Saturday, October 4, 2008

Hayden Carruth: "we always tell/each other what we already know"

Hayden Carruth died earlier this week, age 87.
About Carruth and his work, the poet Galway Kinnell says, "This is not a man who sits down to 'write a poem'; rather, some burden of understanding and feeling, some need to know, forces his poems into being. Thoreau said, 'Be it life or death, what we crave is reality.' So it is with Carruth. And even in hell, knowledge itself bestows a halo around the consciousness with, at moments, attains it." (from the Academy of American Poets)

His collection "Scrambled Eggs & Whiskey: Poems, 1991-1995," received the National Book Award for Poetry in 1996. He was a self-described anarchist.

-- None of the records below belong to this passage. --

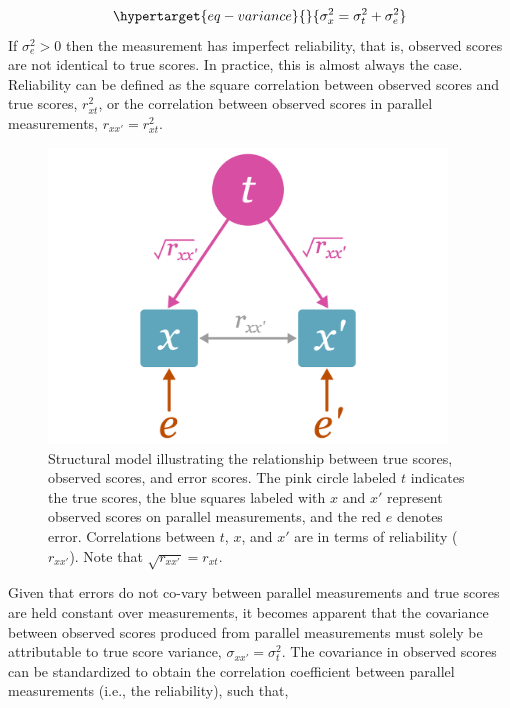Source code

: \documentclass[
  letterpaper,
  DIV=11,
  numbers=noendperiod]{scrreprt}
\begin{document}
\begin{equation}\protect\hypertarget{eq-variance}{}{
\sigma_{x}^2 = \sigma_t^2 + \sigma_{e}^2
}\label{eq-variance}\end{equation} If \(\sigma_{e}^2 > 0\) then the
measurement has imperfect reliability, that is, observed scores are not
identical to true scores. In practice, this is almost always the case.
Reliability can be defined as the square correlation between observed
scores and true scores, \(r_{xt}^2\), or the correlation between
observed scores in parallel measurements, \(r_{xx'}=r_{xt}^2\).

\begin{figure}

{\centering \includegraphics[width=4.16667in,height=\textheight]{figure/unreliability_diagram_1.png}

}

\caption{Structural model illustrating the relationship between true
scores, observed scores, and error scores. The pink circle labeled \(t\)
indicates the true scores, the blue squares labeled with \(x\) and
\(x'\) represent observed scores on parallel measurements, and the red
\(e\) denotes error. Correlations between \(t\), \(x\), and \(x'\) are
in terms of reliability (\(r_{xx'}\)). Note that
\(\sqrt{r_{xx'}}=r_{xt}\).}

\end{figure}

Given that errors do not co-vary between parallel measurements and true
scores are held constant over measurements, it becomes apparent that the
covariance between observed scores produced from parallel measurements
must solely be attributable to true score variance,
\(\sigma_{xx'}=\sigma_t^2\). The covariance in observed scores can be
standardized to obtain the correlation coefficient between parallel
measurements (i.e., the reliability), such that,
\end{document}
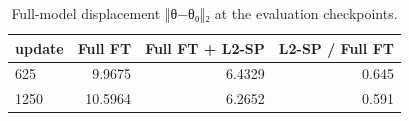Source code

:\begin{table}[t]
\centering\small
\begin{tabular}{lrrr}
\toprule
update & Full FT & Full FT + L2-SP & L2-SP / Full FT \\
\midrule
625 & 9.9675 & 6.4329 & 0.645 \\
1250 & 10.5964 & 6.2652 & 0.591 \\
\bottomrule
\end{tabular}
\caption{Full-model displacement ‖θ−θ₀‖₂ at the evaluation checkpoints.}
\label{tab:task1_displacement}
\end{table}
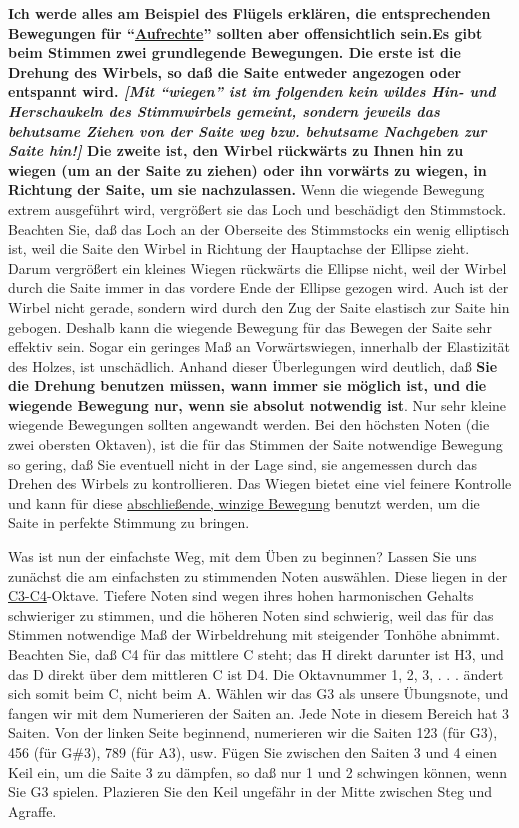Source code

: {\normalsize \textbf{Ich werde alles am Beispiel des Flügels erklären, die entsprechenden Bewegungen für \enquote{\hyperlink{upright}{Aufrechte}} sollten aber offensichtlich sein.}}\textbf{Es gibt beim Stimmen zwei grundlegende Bewegungen.
 Die erste ist die Drehung des Wirbels, so daß die Saite entweder angezogen oder entspannt wird.
 \textit{[Mit \enquote{wiegen} ist im folgenden kein wildes Hin- und Herschaukeln des Stimmwirbels gemeint, sondern jeweils das behutsame Ziehen von der Saite weg bzw. behutsame Nachgeben zur Saite hin!]}
 Die zweite ist, den Wirbel rückwärts zu Ihnen hin zu wiegen (um an der Saite zu ziehen) oder ihn vorwärts zu wiegen, in Richtung der Saite, um sie nachzulassen.}
 Wenn die wiegende Bewegung extrem ausgeführt wird, vergrößert sie das Loch und beschädigt den Stimmstock.
 Beachten Sie, daß das Loch an der Oberseite des Stimmstocks ein wenig elliptisch ist, weil die Saite den Wirbel in Richtung der Hauptachse der Ellipse zieht.
 Darum vergrößert ein kleines Wiegen rückwärts die Ellipse nicht, weil der Wirbel durch die Saite immer in das vordere Ende der Ellipse gezogen wird.
 Auch ist der Wirbel nicht gerade, sondern wird durch den Zug der Saite elastisch zur Saite hin gebogen.
 Deshalb kann die wiegende Bewegung für das Bewegen der Saite sehr effektiv sein.
 Sogar ein geringes Maß an Vorwärtswiegen, innerhalb der Elastizität des Holzes, ist unschädlich.
 Anhand dieser Überlegungen wird deutlich, daß \textbf{Sie die Drehung benutzen müssen, wann immer sie möglich ist, und die wiegende Bewegung nur, wenn sie absolut notwendig ist}.
 Nur sehr kleine wiegende Bewegungen sollten angewandt werden.
 Bei den höchsten Noten (die zwei obersten Oktaven), ist die für das Stimmen der Saite notwendige Bewegung so gering, daß Sie eventuell nicht in der Lage sind, sie angemessen durch das Drehen des Wirbels zu kontrollieren.
 Das Wiegen bietet eine viel feinere Kontrolle und kann für diese \hyperlink{c2_5_infi}{abschließende, winzige Bewegung} benutzt werden, um die Saite in perfekte Stimmung zu bringen.
 

Was ist nun der einfachste Weg, mit dem Üben zu beginnen?
 Lassen Sie uns zunächst die am einfachsten zu stimmenden Noten auswählen.
 Diese liegen in der \hyperlink{Noten}{C3-C4}-Oktave.
 Tiefere Noten sind wegen ihres hohen harmonischen Gehalts schwieriger zu stimmen, und die höheren Noten sind schwierig, weil das für das Stimmen notwendige Maß der Wirbeldrehung mit steigender Tonhöhe abnimmt.
 Beachten Sie, daß C4 für das mittlere C steht; das H direkt darunter ist H3, und das D direkt über dem mittleren C ist D4.
 Die Oktavnummer 1, 2, 3, . . . ändert sich somit beim C, nicht beim A.
 Wählen wir das G3 als unsere Übungsnote, und fangen wir mit dem Numerieren der Saiten an.
 Jede Note in diesem Bereich hat 3 Saiten.
 Von der linken Seite beginnend, numerieren wir die Saiten 123 (für G3), 456 (für G\#3), 789 (für A3), usw.
 Fügen Sie zwischen den Saiten 3 und 4 einen Keil ein, um die Saite 3 zu dämpfen, so daß nur 1 und 2 schwingen können, wenn Sie G3 spielen.
 Plazieren Sie den Keil ungefähr in der Mitte zwischen Steg und Agraffe.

Here's one of his poems to remember him by.

Silence

Sometimes we don’t say anything. Sometimes
we sit on the deck and stare at the masses of
goldenrod where the garden used to be
and watch the color change form day to day,
the high yellow turning to mustard and at last
to tarnish. Starlings flitter in the branches
of the dead hornbeam by the fence. And are these
therefore the procedures of defeat? Why am I
saying all this to you anyway since you already
know it? But of course we always tell
each other what we already know. What else?
It’s the way love is in a late stage of the world.

1 comment:

Special Needs Mama said...

Even more than the poem, I love the picture of Hayden Carruth with a laptop. You can almost imagine he has Linux installed in it. Modern man in modern times.